* MATERIAL SUPPLIED *
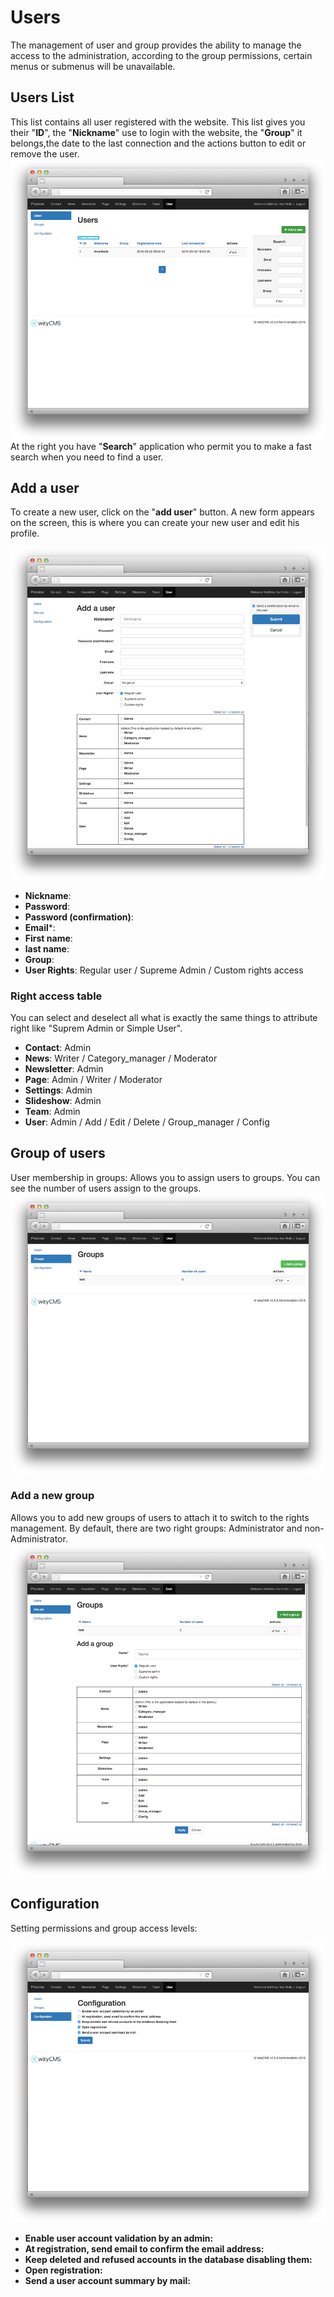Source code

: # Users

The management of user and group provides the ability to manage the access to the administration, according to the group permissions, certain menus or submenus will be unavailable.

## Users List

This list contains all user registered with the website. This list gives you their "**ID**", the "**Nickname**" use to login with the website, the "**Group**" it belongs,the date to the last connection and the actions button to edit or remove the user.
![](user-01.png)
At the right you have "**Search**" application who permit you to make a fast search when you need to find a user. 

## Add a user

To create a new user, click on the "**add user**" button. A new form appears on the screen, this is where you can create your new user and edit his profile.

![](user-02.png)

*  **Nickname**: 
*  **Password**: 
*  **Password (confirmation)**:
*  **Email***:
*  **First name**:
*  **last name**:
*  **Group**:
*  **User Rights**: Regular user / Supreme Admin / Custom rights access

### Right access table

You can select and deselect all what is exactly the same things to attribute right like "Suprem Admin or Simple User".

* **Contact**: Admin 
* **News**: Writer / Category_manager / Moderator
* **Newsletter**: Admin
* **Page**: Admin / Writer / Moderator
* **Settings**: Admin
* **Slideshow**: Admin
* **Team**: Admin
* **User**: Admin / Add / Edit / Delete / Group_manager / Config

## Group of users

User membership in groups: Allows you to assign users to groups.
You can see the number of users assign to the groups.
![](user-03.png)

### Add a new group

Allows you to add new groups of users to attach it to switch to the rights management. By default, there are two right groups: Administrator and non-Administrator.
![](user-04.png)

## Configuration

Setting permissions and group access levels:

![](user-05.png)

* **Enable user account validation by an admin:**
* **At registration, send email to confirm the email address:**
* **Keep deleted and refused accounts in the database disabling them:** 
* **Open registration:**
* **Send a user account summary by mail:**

* DIRECTIONS FOR THIS TASK *
Would you return the data above exactly as written, minus the images?

* ANSWER AREA *
Source code

: # Users

The management of user and group provides the ability to manage the access to the administration, according to the group permissions, certain menus or submenus will be unavailable.

## Users List

This list contains all user registered with the website. This list gives you their "**ID**", the "**Nickname**" use to login with the website, the "**Group**" it belongs,the date to the last connection and the actions button to edit or remove the user.
![](user-01.png)
At the right you have "**Search**" application who permit you to make a fast search when you need to find a user. 

## Add a user

To create a new user, click on the "**add user**" button. A new form appears on the screen, this is where you can create your new user and edit his profile.

![](user-02.png)

*  **Nickname**: 
*  **Password**: 
*  **Password (confirmation)**:
*  **Email***:
*  **First name**:
*  **last name**:
*  **Group**:
*  **User Rights**: Regular user / Supreme Admin / Custom rights access

### Right access table

You can select and deselect all what is exactly the same things to attribute right like "Suprem Admin or Simple User".

* **Contact**: Admin 
* **News**: Writer / Category_manager / Moderator
* **Newsletter**: Admin
* **Page**: Admin / Writer / Moderator
* **Settings**: Admin
* **Slideshow**: Admin
* **Team**: Admin
* **User**: Admin / Add / Edit / Delete / Group_manager / Config

## Group of users

User membership in groups: Allows you to assign users to groups.
You can see the number of users assign to the groups.
![](user-03.png)

### Add a new group

Allows you to add new groups of users to attach it to switch to the rights management. By default, there are two right groups: Administrator and non-Administrator.
![](user-04.png)

## Configuration

Setting permissions and group access levels:

![](user-05.png)

* **Enable user account validation by an admin:**
* **At registration, send email to confirm the email address:**
* **Keep deleted and refused accounts in the database disabling them:** 
* **Open registration:**
* **Send a user account summary by mail:**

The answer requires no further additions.